WHAT THE EXERCISE ASKS: Copy exactly the stretch of data below from the line with "Website: https://pacbio.gs.washington.edu" through the line with "UW staff only*", including both of those lines.

MATERIALS PROVIDED:
* * * *
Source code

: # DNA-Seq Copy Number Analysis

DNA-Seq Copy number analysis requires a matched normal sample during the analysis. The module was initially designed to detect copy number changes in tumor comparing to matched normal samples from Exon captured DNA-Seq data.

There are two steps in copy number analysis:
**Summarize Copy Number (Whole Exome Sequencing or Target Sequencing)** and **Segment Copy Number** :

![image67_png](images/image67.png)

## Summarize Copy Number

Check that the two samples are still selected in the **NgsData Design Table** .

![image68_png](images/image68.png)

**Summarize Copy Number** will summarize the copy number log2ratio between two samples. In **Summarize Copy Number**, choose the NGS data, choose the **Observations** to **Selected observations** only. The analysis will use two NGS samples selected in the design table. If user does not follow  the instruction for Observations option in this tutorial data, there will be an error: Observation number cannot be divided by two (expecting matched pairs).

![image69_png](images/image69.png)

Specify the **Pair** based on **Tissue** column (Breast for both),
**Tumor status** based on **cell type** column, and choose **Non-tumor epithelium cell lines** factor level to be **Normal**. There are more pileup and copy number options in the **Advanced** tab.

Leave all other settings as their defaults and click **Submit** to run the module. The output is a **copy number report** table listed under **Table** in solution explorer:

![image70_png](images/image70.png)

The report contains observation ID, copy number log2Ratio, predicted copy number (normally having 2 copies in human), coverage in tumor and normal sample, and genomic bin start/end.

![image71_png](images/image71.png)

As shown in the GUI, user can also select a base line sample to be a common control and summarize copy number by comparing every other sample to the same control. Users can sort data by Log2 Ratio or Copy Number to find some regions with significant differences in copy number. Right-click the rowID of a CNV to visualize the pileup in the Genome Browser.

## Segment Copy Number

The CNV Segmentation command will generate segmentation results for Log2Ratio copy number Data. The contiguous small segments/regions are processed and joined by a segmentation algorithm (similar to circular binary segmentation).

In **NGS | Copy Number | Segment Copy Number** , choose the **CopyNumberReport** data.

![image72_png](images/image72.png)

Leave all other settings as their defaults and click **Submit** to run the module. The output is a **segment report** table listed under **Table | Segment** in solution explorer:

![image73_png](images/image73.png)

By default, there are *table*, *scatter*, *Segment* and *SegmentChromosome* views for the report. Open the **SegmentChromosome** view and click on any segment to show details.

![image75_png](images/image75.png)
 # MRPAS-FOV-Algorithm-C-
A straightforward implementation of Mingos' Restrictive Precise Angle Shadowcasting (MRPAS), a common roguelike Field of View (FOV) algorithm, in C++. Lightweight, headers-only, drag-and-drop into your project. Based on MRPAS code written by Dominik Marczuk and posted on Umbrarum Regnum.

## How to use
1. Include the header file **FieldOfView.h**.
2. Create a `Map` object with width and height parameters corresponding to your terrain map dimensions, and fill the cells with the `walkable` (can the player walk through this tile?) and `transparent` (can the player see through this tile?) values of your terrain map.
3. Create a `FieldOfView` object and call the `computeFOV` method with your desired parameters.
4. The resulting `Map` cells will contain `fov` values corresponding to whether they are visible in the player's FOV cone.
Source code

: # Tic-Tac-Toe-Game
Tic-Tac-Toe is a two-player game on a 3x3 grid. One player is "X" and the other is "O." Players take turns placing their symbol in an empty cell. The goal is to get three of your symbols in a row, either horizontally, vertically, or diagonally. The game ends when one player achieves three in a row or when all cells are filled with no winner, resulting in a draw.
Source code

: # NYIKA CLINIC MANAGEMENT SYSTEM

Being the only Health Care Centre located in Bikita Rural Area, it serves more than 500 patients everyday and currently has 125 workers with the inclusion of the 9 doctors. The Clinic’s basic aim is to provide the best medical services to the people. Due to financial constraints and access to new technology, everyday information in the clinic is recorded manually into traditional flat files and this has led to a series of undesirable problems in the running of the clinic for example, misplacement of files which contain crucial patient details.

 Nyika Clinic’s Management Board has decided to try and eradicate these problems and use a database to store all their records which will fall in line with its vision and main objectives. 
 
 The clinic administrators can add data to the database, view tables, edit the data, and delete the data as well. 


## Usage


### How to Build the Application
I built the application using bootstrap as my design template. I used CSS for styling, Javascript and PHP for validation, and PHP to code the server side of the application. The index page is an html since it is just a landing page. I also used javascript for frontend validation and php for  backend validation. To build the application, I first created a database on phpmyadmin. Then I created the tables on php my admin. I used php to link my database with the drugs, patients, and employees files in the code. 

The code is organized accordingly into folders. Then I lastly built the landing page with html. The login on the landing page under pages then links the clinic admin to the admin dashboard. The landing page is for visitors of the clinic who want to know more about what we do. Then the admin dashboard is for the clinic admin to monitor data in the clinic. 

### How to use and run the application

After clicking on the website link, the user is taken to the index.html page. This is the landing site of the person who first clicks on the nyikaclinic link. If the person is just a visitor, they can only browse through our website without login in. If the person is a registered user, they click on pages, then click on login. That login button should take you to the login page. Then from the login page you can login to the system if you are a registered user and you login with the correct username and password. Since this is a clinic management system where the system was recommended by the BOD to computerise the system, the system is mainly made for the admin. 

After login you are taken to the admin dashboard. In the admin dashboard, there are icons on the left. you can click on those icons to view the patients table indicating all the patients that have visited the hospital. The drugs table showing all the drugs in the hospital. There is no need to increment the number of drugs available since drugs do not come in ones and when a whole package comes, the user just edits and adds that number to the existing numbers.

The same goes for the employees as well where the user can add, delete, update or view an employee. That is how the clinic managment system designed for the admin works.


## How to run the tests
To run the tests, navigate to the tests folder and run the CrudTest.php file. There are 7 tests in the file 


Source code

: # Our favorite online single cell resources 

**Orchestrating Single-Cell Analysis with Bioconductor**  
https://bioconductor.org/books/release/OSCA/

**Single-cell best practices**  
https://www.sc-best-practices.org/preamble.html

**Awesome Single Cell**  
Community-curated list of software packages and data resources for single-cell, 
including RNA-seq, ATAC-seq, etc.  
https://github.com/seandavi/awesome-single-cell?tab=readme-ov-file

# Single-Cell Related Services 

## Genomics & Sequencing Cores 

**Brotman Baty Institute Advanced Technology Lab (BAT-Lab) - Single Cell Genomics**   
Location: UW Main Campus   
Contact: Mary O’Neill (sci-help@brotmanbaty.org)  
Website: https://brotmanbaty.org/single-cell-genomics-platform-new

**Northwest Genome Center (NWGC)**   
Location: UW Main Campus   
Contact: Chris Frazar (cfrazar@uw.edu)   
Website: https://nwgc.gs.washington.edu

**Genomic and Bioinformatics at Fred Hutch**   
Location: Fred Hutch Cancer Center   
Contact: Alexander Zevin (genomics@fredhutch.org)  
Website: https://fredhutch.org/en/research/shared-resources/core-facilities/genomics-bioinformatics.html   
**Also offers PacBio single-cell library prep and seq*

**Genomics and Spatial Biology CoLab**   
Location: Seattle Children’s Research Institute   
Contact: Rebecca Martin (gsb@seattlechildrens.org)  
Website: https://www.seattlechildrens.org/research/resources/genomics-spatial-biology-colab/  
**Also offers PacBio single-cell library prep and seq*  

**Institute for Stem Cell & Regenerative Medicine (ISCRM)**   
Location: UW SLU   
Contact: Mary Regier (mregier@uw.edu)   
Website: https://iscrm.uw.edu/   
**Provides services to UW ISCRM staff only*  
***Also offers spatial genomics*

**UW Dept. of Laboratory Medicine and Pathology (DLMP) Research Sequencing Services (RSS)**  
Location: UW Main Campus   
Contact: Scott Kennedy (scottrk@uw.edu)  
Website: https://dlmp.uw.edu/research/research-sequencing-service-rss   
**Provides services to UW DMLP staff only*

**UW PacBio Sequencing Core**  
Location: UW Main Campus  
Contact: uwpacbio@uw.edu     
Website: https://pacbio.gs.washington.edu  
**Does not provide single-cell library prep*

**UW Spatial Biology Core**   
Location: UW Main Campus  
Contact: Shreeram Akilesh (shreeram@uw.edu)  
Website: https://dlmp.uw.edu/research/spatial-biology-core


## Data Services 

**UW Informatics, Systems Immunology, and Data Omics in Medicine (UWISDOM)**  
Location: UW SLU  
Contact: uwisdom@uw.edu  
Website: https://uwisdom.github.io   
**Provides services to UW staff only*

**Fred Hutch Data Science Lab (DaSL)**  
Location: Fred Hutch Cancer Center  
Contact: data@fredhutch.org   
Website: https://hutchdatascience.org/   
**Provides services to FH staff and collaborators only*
* * * *
RESPONSE TO THE EXERCISE:
Website: https://pacbio.gs.washington.edu  
**Does not provide single-cell library prep*

**UW Spatial Biology Core**   
Location: UW Main Campus  
Contact: Shreeram Akilesh (shreeram@uw.edu)  
Website: https://dlmp.uw.edu/research/spatial-biology-core


## Data Services 

**UW Informatics, Systems Immunology, and Data Omics in Medicine (UWISDOM)**  
Location: UW SLU  
Contact: uwisdom@uw.edu  
Website: https://uwisdom.github.io   
**Provides services to UW staff only*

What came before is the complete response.